Dr. Hartwig noted that the average no-fault auto insurance claim in Michigan rose an astounding 250 percent, to $31,883 in 2007 from $9,103 in 1998, because the “system operates with virtually no checks or balances.” Unlike almost any other state, Michigan has no medical fee schedules, no utilization controls or treatment protocols, and no state insurance fraud bureau to investigate and prosecute fraud and abuse in the no-fault system.
“Michigan’s unlimited no-fault threshold exposes the state’s drivers to the full force and fury of runaway health care costs. Quite literally, Michigan’s no-fault system is the last and greatest blank check in the U.S. healthcare system,” Dr. Hartwig said. “These rising costs are reflected in the premiums Michigan drivers pay but do not lead to increased insurance industry profits,” he added.

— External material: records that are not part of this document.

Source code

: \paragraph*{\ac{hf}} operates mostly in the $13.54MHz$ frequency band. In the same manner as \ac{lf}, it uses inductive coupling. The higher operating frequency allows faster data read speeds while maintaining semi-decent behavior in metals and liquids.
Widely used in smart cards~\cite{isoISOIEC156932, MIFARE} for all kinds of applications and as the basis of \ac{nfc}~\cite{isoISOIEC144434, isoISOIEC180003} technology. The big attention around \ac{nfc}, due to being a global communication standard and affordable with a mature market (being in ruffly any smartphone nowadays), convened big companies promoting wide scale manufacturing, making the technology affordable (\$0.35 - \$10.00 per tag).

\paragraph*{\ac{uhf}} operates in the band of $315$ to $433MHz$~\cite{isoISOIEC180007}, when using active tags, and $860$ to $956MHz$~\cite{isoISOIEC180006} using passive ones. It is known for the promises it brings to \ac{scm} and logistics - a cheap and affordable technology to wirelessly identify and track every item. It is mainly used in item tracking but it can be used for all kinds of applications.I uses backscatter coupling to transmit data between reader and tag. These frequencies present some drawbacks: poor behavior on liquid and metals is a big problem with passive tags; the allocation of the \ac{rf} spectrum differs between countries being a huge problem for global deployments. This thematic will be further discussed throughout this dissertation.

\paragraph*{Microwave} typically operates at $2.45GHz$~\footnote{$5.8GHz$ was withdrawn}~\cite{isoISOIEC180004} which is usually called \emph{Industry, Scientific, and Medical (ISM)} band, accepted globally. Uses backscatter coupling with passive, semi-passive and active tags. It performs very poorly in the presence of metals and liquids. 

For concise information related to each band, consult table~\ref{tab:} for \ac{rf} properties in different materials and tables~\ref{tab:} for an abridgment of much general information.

The average auto insurance policyholder in Michigan spent $928 in 2007 to insure his or her vehicle, compared with $795 for the typical U.S. driver in that same year, making Michigan’s rates the 11th highest in the nation. Yet these higher premiums have done little to boost the auto insurance industry’s bottom line in the state, with Michigan auto insurers’ average return on net worth (RNW) in the private-passenger market standing at 2.1 percent between 1998 and 2007, a time frame in which the national RNW number in this same market stood at 8.4 percent. In contrast, a risk-free investment in 10-year U.S. Treasury notes over the same span of time (1998-2007) would have provided a rate of return of 4.9 percent.
In his testimony, Dr. Hartwig argued that efforts to either restrict or ban certain underwriting tools, such as credit-based insurance scores, will not lower auto insurance premiums. Likewise, he said, efforts to create low cost auto insurance policies to improve affordability without also reducing the benefits provided are doomed to failure. Such programs implicitly require subsidies, he stated.
“With more than 100 companies offering auto insurance in the state, lack of competition is clearly not a contributing factor to Michigan’s relatively high automobile insurance premiums. Solutions of what to do about the state’s relatively high auto insurance premiums must necessarily focus on cost drivers,” Dr. Hartwig concluded.